第40話 メシア再び!
「全く! まだ若いのに生き急ぐものではありませんよ。」
その女性は私の行動を窘めるように言った。初対面の人物にそんなことを言われてしまうとは……。自分の未熟さが恥ずかしい。とはいえ、この女性は何者なのだろうか? 先程の技はどこかで見たり聞いたりしたことがあったような……。
「敵はいるけど応急処置が優先。ちょっと我慢してね! ……フンッ!!」
「おわっ!!」
体に不思議な衝撃が走った途端、背中の痛みが和らいだ。回復魔術でも使ったのだろうか?止血のみを行ったのだろうが、見たことも体験したこともない感覚だ。
「何者かは存じませんが、ありがとうございます。」
「まだお礼を言うのは早いわ。敵はまだいるんだから。気功術で止血を促進させただけだから動いては駄目ですよ。」
見ると状況を把握して我に返ったロスト・ワードが、槍の女性と対峙しようとしていた。矢女性もそれに呼応するように槍を構えた。

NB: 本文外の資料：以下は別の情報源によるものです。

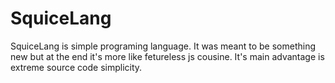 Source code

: # SquiceLang

SquiceLang is simple programing language. It was meant to be something new but at the end it's more like fetureless js cousine. It's main advantage is extreme source code simplicity. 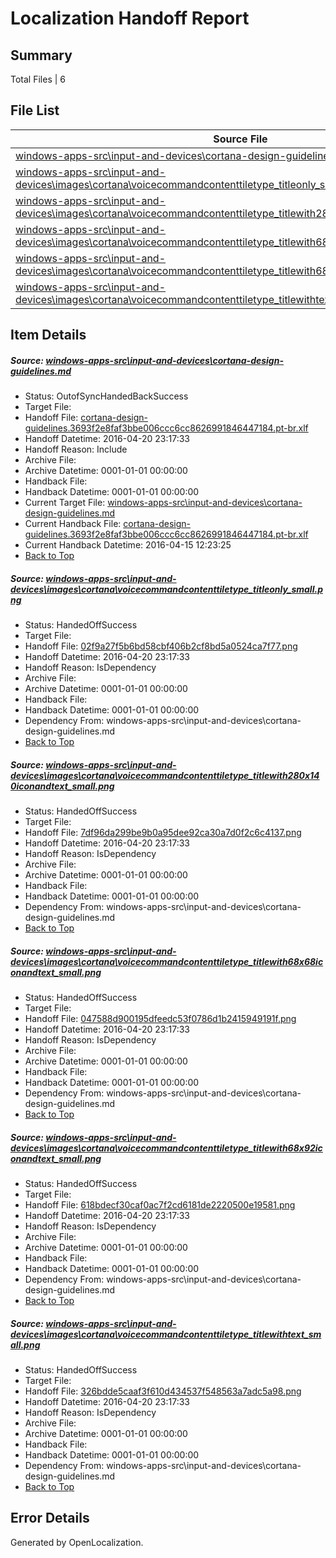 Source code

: # <a name='report-top'></a> Localization Handoff Report

## Summary
 Total Files | 6

## File List
 Source File | Status | Details 
 ----------- | ------ | ------- 
 [windows-apps-src\input-and-devices\cortana-design-guidelines.md](https://github.com/Microsoft/windows-apps/blob/a69386f976f4bb8ddc1051b51a67776c58c13dba/windows-apps-src/input-and-devices/cortana-design-guidelines.md) | OutofSyncHandedBackSuccess | [Details](#3065ab0a7b2ac407dbf03b478629d63e67db7e452597)
 [windows-apps-src\input-and-devices\images\cortana\voicecommandcontenttiletype_titleonly_small.png](https://github.com/Microsoft/windows-apps/blob/a69386f976f4bb8ddc1051b51a67776c58c13dba/windows-apps-src/input-and-devices/images/cortana/voicecommandcontenttiletype_titleonly_small.png) | HandedOffSuccess | [Details](#02f9a27f5b6bd58cbf406b2cf8bd5a0524ca7f772639)
 [windows-apps-src\input-and-devices\images\cortana\voicecommandcontenttiletype_titlewith280x140iconandtext_small.png](https://github.com/Microsoft/windows-apps/blob/a69386f976f4bb8ddc1051b51a67776c58c13dba/windows-apps-src/input-and-devices/images/cortana/voicecommandcontenttiletype_titlewith280x140iconandtext_small.png) | HandedOffSuccess | [Details](#7df96da299be9b0a95dee92ca30a7d0f2c6c41372641)
 [windows-apps-src\input-and-devices\images\cortana\voicecommandcontenttiletype_titlewith68x68iconandtext_small.png](https://github.com/Microsoft/windows-apps/blob/a69386f976f4bb8ddc1051b51a67776c58c13dba/windows-apps-src/input-and-devices/images/cortana/voicecommandcontenttiletype_titlewith68x68iconandtext_small.png) | HandedOffSuccess | [Details](#047588d900195dfeedc53f0786d1b2415949191f2643)
 [windows-apps-src\input-and-devices\images\cortana\voicecommandcontenttiletype_titlewith68x92iconandtext_small.png](https://github.com/Microsoft/windows-apps/blob/a69386f976f4bb8ddc1051b51a67776c58c13dba/windows-apps-src/input-and-devices/images/cortana/voicecommandcontenttiletype_titlewith68x92iconandtext_small.png) | HandedOffSuccess | [Details](#618bdecf30caf0ac7f2cd6181de2220500e195812645)
 [windows-apps-src\input-and-devices\images\cortana\voicecommandcontenttiletype_titlewithtext_small.png](https://github.com/Microsoft/windows-apps/blob/a69386f976f4bb8ddc1051b51a67776c58c13dba/windows-apps-src/input-and-devices/images/cortana/voicecommandcontenttiletype_titlewithtext_small.png) | HandedOffSuccess | [Details](#326bdde5caaf3f610d434537f548563a7adc5a982647)

## Item Details
##### <a name='3065ab0a7b2ac407dbf03b478629d63e67db7e452597'></a> Source: [windows-apps-src\input-and-devices\cortana-design-guidelines.md](https://github.com/Microsoft/windows-apps/blob/a69386f976f4bb8ddc1051b51a67776c58c13dba/windows-apps-src/input-and-devices/cortana-design-guidelines.md)
* Status: OutofSyncHandedBackSuccess
* Target File: 
* Handoff File: [cortana-design-guidelines.3693f2e8faf3bbe006ccc6cc8626991846447184.pt-br.xlf](https://github.com/Microsoft/WDG.handoff/blob/b9aa1520508ff29bad6477de9fb4c7f88231f17a/ol-handoff/Microsoft/windows-apps.pt-br/master/cortana-design-guidelines.3693f2e8faf3bbe006ccc6cc8626991846447184.pt-br.xlf)
* Handoff Datetime: 2016-04-20 23:17:33
* Handoff Reason: Include
* Archive File: 
* Archive Datetime: 0001-01-01 00:00:00
* Handback File: 
* Handback Datetime: 0001-01-01 00:00:00
* Current Target File: [windows-apps-src\input-and-devices\cortana-design-guidelines.md](https://github.com/Microsoft/windows-apps.pt-br/blob/149c863f61fcc324db3e3dea8782e6276b20d1c2/windows-apps-src/input-and-devices/cortana-design-guidelines.md)
* Current Handback File: [cortana-design-guidelines.3693f2e8faf3bbe006ccc6cc8626991846447184.pt-br.xlf](https://github.com/Microsoft/WDG.handback/blob/18f7494fe80578448c47b9ba618e4f4ad7301261/ol-handback/Microsoft/windows-apps.pt-br/master/cortana-design-guidelines.3693f2e8faf3bbe006ccc6cc8626991846447184.pt-br.xlf)
* Current Handback Datetime: 2016-04-15 12:23:25
* [Back to Top](#report-top)

##### <a name='02f9a27f5b6bd58cbf406b2cf8bd5a0524ca7f772639'></a> Source: [windows-apps-src\input-and-devices\images\cortana\voicecommandcontenttiletype_titleonly_small.png](https://github.com/Microsoft/windows-apps/blob/a69386f976f4bb8ddc1051b51a67776c58c13dba/windows-apps-src/input-and-devices/images/cortana/voicecommandcontenttiletype_titleonly_small.png)
* Status: HandedOffSuccess
* Target File: 
* Handoff File: [02f9a27f5b6bd58cbf406b2cf8bd5a0524ca7f77.png](https://github.com/Microsoft/WDG.handoff/blob/b9aa1520508ff29bad6477de9fb4c7f88231f17a/ol-handoff/Microsoft/windows-apps.pt-br/master/02f9a27f5b6bd58cbf406b2cf8bd5a0524ca7f77.png)
* Handoff Datetime: 2016-04-20 23:17:33
* Handoff Reason: IsDependency
* Archive File: 
* Archive Datetime: 0001-01-01 00:00:00
* Handback File: 
* Handback Datetime: 0001-01-01 00:00:00
* Dependency From: windows-apps-src\input-and-devices\cortana-design-guidelines.md
* [Back to Top](#report-top)

##### <a name='7df96da299be9b0a95dee92ca30a7d0f2c6c41372641'></a> Source: [windows-apps-src\input-and-devices\images\cortana\voicecommandcontenttiletype_titlewith280x140iconandtext_small.png](https://github.com/Microsoft/windows-apps/blob/a69386f976f4bb8ddc1051b51a67776c58c13dba/windows-apps-src/input-and-devices/images/cortana/voicecommandcontenttiletype_titlewith280x140iconandtext_small.png)
* Status: HandedOffSuccess
* Target File: 
* Handoff File: [7df96da299be9b0a95dee92ca30a7d0f2c6c4137.png](https://github.com/Microsoft/WDG.handoff/blob/b9aa1520508ff29bad6477de9fb4c7f88231f17a/ol-handoff/Microsoft/windows-apps.pt-br/master/7df96da299be9b0a95dee92ca30a7d0f2c6c4137.png)
* Handoff Datetime: 2016-04-20 23:17:33
* Handoff Reason: IsDependency
* Archive File: 
* Archive Datetime: 0001-01-01 00:00:00
* Handback File: 
* Handback Datetime: 0001-01-01 00:00:00
* Dependency From: windows-apps-src\input-and-devices\cortana-design-guidelines.md
* [Back to Top](#report-top)

##### <a name='047588d900195dfeedc53f0786d1b2415949191f2643'></a> Source: [windows-apps-src\input-and-devices\images\cortana\voicecommandcontenttiletype_titlewith68x68iconandtext_small.png](https://github.com/Microsoft/windows-apps/blob/a69386f976f4bb8ddc1051b51a67776c58c13dba/windows-apps-src/input-and-devices/images/cortana/voicecommandcontenttiletype_titlewith68x68iconandtext_small.png)
* Status: HandedOffSuccess
* Target File: 
* Handoff File: [047588d900195dfeedc53f0786d1b2415949191f.png](https://github.com/Microsoft/WDG.handoff/blob/b9aa1520508ff29bad6477de9fb4c7f88231f17a/ol-handoff/Microsoft/windows-apps.pt-br/master/047588d900195dfeedc53f0786d1b2415949191f.png)
* Handoff Datetime: 2016-04-20 23:17:33
* Handoff Reason: IsDependency
* Archive File: 
* Archive Datetime: 0001-01-01 00:00:00
* Handback File: 
* Handback Datetime: 0001-01-01 00:00:00
* Dependency From: windows-apps-src\input-and-devices\cortana-design-guidelines.md
* [Back to Top](#report-top)

##### <a name='618bdecf30caf0ac7f2cd6181de2220500e195812645'></a> Source: [windows-apps-src\input-and-devices\images\cortana\voicecommandcontenttiletype_titlewith68x92iconandtext_small.png](https://github.com/Microsoft/windows-apps/blob/a69386f976f4bb8ddc1051b51a67776c58c13dba/windows-apps-src/input-and-devices/images/cortana/voicecommandcontenttiletype_titlewith68x92iconandtext_small.png)
* Status: HandedOffSuccess
* Target File: 
* Handoff File: [618bdecf30caf0ac7f2cd6181de2220500e19581.png](https://github.com/Microsoft/WDG.handoff/blob/b9aa1520508ff29bad6477de9fb4c7f88231f17a/ol-handoff/Microsoft/windows-apps.pt-br/master/618bdecf30caf0ac7f2cd6181de2220500e19581.png)
* Handoff Datetime: 2016-04-20 23:17:33
* Handoff Reason: IsDependency
* Archive File: 
* Archive Datetime: 0001-01-01 00:00:00
* Handback File: 
* Handback Datetime: 0001-01-01 00:00:00
* Dependency From: windows-apps-src\input-and-devices\cortana-design-guidelines.md
* [Back to Top](#report-top)

##### <a name='326bdde5caaf3f610d434537f548563a7adc5a982647'></a> Source: [windows-apps-src\input-and-devices\images\cortana\voicecommandcontenttiletype_titlewithtext_small.png](https://github.com/Microsoft/windows-apps/blob/a69386f976f4bb8ddc1051b51a67776c58c13dba/windows-apps-src/input-and-devices/images/cortana/voicecommandcontenttiletype_titlewithtext_small.png)
* Status: HandedOffSuccess
* Target File: 
* Handoff File: [326bdde5caaf3f610d434537f548563a7adc5a98.png](https://github.com/Microsoft/WDG.handoff/blob/b9aa1520508ff29bad6477de9fb4c7f88231f17a/ol-handoff/Microsoft/windows-apps.pt-br/master/326bdde5caaf3f610d434537f548563a7adc5a98.png)
* Handoff Datetime: 2016-04-20 23:17:33
* Handoff Reason: IsDependency
* Archive File: 
* Archive Datetime: 0001-01-01 00:00:00
* Handback File: 
* Handback Datetime: 0001-01-01 00:00:00
* Dependency From: windows-apps-src\input-and-devices\cortana-design-guidelines.md
* [Back to Top](#report-top)


## Error Details

Generated by OpenLocalization.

「な、何者だ! しかも魔術を打ち消すなど、何を使ったのだ? ……貴様、まさか、今世代の勇者か? 魔術すら消失させる武術をつかうという……、」
「残念ながら私は勇者ではないわ。言うならば、私は彼の身内、姉よ。」
「何!? 貴様も勇者の一味か!?」
姉だと? この女性が……? 全く似てはいないが、エレオノーラやローレッタからそういう話を聞いたことがある。そして、エレオノーラに武術の手解きをした女性がいると! 確か名はリャオ・レンファだったと思う。
「あの子の後見人、保護者みたいな者よ。あなたはあの子の敵? もし、そうなら容赦しない。」
「私にとって勇者なんてどうでもいい存在よ。私達の協力者の女性は恨みを持っているみたいだけどね。だけどそこの男の始末を邪魔される訳にはいかない!」
ロストワードが敵対を宣言すると共に、彼女は自身の分身を発生させた。得意の幻惑魔術で姿を特定出来ないようにしてきた。高度な幻影な為、魔力による探知が出来ない! どれもこれも遜色ない魔力を有している! 目視はもちろん魔術的にも見破るのは困難と見える。

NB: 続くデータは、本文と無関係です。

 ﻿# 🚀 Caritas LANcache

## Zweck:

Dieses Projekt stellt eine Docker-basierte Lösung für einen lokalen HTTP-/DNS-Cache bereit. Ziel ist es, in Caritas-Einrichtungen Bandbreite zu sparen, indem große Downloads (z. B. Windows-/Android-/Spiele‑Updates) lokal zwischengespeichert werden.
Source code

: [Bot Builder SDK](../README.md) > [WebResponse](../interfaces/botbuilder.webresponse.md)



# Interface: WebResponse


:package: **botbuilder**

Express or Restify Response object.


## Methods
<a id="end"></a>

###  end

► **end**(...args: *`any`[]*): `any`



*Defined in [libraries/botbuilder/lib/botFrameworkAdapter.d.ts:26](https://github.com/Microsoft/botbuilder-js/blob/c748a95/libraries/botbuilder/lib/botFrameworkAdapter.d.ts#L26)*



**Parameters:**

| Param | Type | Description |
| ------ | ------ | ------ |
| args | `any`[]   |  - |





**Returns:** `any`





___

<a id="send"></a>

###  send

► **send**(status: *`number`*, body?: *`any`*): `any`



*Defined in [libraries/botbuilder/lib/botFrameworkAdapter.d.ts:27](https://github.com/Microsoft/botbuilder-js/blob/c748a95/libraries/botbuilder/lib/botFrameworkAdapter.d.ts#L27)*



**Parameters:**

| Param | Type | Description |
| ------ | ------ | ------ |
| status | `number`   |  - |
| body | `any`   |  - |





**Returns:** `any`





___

「これが噂の幻術と呼ばれる分野の魔術ね。大したものだわ。これじゃ、見分けが付かない。」
「うふふ。魔術になじみのない東洋人には見分けが付かないでしょうね? これからじわじわとロング・フォースの恨みを晴らしてやるわ!」
「逆恨みは勘弁してもらいたいのだけれど……?」
魔術師である私でさえ、対処を練るのが困難だというのに、槍の女性は首を傾げ、困った風な仕草をしている。でも、それはあくまで見せかけなのかも知れない。彼女からは魔力に似た異質な力が漂っている。

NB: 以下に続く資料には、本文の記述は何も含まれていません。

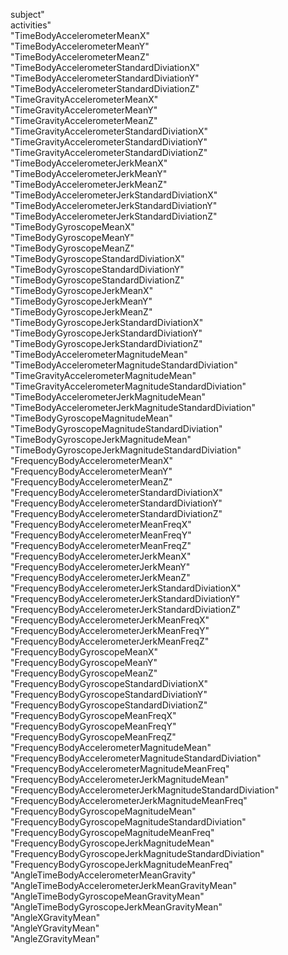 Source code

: subject"                                                  
activities"                                              
"TimeBodyAccelerometerMeanX"                               
"TimeBodyAccelerometerMeanY"                              
"TimeBodyAccelerometerMeanZ"                             
"TimeBodyAccelerometerStandardDiviationX"                 
"TimeBodyAccelerometerStandardDiviationY"                  
"TimeBodyAccelerometerStandardDiviationZ"                 
"TimeGravityAccelerometerMeanX"                            
"TimeGravityAccelerometerMeanY"                           
"TimeGravityAccelerometerMeanZ"                          
"TimeGravityAccelerometerStandardDiviationX"              
"TimeGravityAccelerometerStandardDiviationY"               
"TimeGravityAccelerometerStandardDiviationZ"              
"TimeBodyAccelerometerJerkMeanX"                           
"TimeBodyAccelerometerJerkMeanY"                          
"TimeBodyAccelerometerJerkMeanZ"                           
"TimeBodyAccelerometerJerkStandardDiviationX"             
"TimeBodyAccelerometerJerkStandardDiviationY"              
"TimeBodyAccelerometerJerkStandardDiviationZ"             
"TimeBodyGyroscopeMeanX"                                   
"TimeBodyGyroscopeMeanY"                                  
"TimeBodyGyroscopeMeanZ"                                   
"TimeBodyGyroscopeStandardDiviationX"                     
"TimeBodyGyroscopeStandardDiviationY"                      
"TimeBodyGyroscopeStandardDiviationZ"                     
"TimeBodyGyroscopeJerkMeanX"                               
"TimeBodyGyroscopeJerkMeanY"                              
"TimeBodyGyroscopeJerkMeanZ"                               
"TimeBodyGyroscopeJerkStandardDiviationX"                 
"TimeBodyGyroscopeJerkStandardDiviationY"                  
"TimeBodyGyroscopeJerkStandardDiviationZ"                 
"TimeBodyAccelerometerMagnitudeMean"                       
"TimeBodyAccelerometerMagnitudeStandardDiviation"         
"TimeGravityAccelerometerMagnitudeMean"                    
"TimeGravityAccelerometerMagnitudeStandardDiviation"      
"TimeBodyAccelerometerJerkMagnitudeMean"                   
"TimeBodyAccelerometerJerkMagnitudeStandardDiviation"     
"TimeBodyGyroscopeMagnitudeMean"                           
"TimeBodyGyroscopeMagnitudeStandardDiviation"             
"TimeBodyGyroscopeJerkMagnitudeMean"                       
"TimeBodyGyroscopeJerkMagnitudeStandardDiviation"         
"FrequencyBodyAccelerometerMeanX"                          
"FrequencyBodyAccelerometerMeanY"                         
"FrequencyBodyAccelerometerMeanZ"                          
"FrequencyBodyAccelerometerStandardDiviationX"            
"FrequencyBodyAccelerometerStandardDiviationY"             
"FrequencyBodyAccelerometerStandardDiviationZ"            
"FrequencyBodyAccelerometerMeanFreqX"                      
"FrequencyBodyAccelerometerMeanFreqY"                     
"FrequencyBodyAccelerometerMeanFreqZ"                      
"FrequencyBodyAccelerometerJerkMeanX"                     
"FrequencyBodyAccelerometerJerkMeanY"                      
"FrequencyBodyAccelerometerJerkMeanZ"                     
"FrequencyBodyAccelerometerJerkStandardDiviationX"         
"FrequencyBodyAccelerometerJerkStandardDiviationY"        
"FrequencyBodyAccelerometerJerkStandardDiviationZ"         
"FrequencyBodyAccelerometerJerkMeanFreqX"                 
"FrequencyBodyAccelerometerJerkMeanFreqY"                  
"FrequencyBodyAccelerometerJerkMeanFreqZ"                 
"FrequencyBodyGyroscopeMeanX"                              
"FrequencyBodyGyroscopeMeanY"                             
"FrequencyBodyGyroscopeMeanZ"                              
"FrequencyBodyGyroscopeStandardDiviationX"                
"FrequencyBodyGyroscopeStandardDiviationY"                 
"FrequencyBodyGyroscopeStandardDiviationZ"                
"FrequencyBodyGyroscopeMeanFreqX"                          
"FrequencyBodyGyroscopeMeanFreqY"                         
"FrequencyBodyGyroscopeMeanFreqZ"                          
"FrequencyBodyAccelerometerMagnitudeMean"                 
"FrequencyBodyAccelerometerMagnitudeStandardDiviation"     
"FrequencyBodyAccelerometerMagnitudeMeanFreq"             
"FrequencyBodyAccelerometerJerkMagnitudeMean"              
"FrequencyBodyAccelerometerJerkMagnitudeStandardDiviation"
"FrequencyBodyAccelerometerJerkMagnitudeMeanFreq"          
"FrequencyBodyGyroscopeMagnitudeMean"                     
"FrequencyBodyGyroscopeMagnitudeStandardDiviation"         
"FrequencyBodyGyroscopeMagnitudeMeanFreq"                 
"FrequencyBodyGyroscopeJerkMagnitudeMean"                  
"FrequencyBodyGyroscopeJerkMagnitudeStandardDiviation"    
"FrequencyBodyGyroscopeJerkMagnitudeMeanFreq"              
"AngleTimeBodyAccelerometerMeanGravity"                   
"AngleTimeBodyAccelerometerJerkMeanGravityMean"            
"AngleTimeBodyGyroscopeMeanGravityMean"                   
"AngleTimeBodyGyroscopeJerkMeanGravityMean"                
"AngleXGravityMean"                                       
"AngleYGravityMean"                                        
"AngleZGravityMean"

「じゃあ、私も覚えたての奥義を披露してみようかしら? どっちが凄いか競い合うのも面白いかもしれない。」
「は……!? 競うだと? 我が幻術に対抗する術など……!」
「五覇奥義……離伯月影!!」
槍の女性は自身の姿を朧気に霞ませた後、左右に二人ずつ分身を発生させた。合計五人の姿になった!
「馬鹿な! 魔術師以外の者が幻影を作り出しただと!」
「いつから分身の術は魔術師さんの専売特許になったのかしら? 私達の国では妖術、武術共にこういうのは定番の技術よ。難しいのだけれどね?」
この技は……大武会で見たことがある。エレオノーラのチームの準決勝の対戦相手が使っていた。あの白髪の武術の達人が披露し、仮面の人物…目の前の女性を一方的に痛めつけ敗北させた技だったはず。それを今は彼女自身が使っている。分身の数は少ないが紛れもなくあの技だ。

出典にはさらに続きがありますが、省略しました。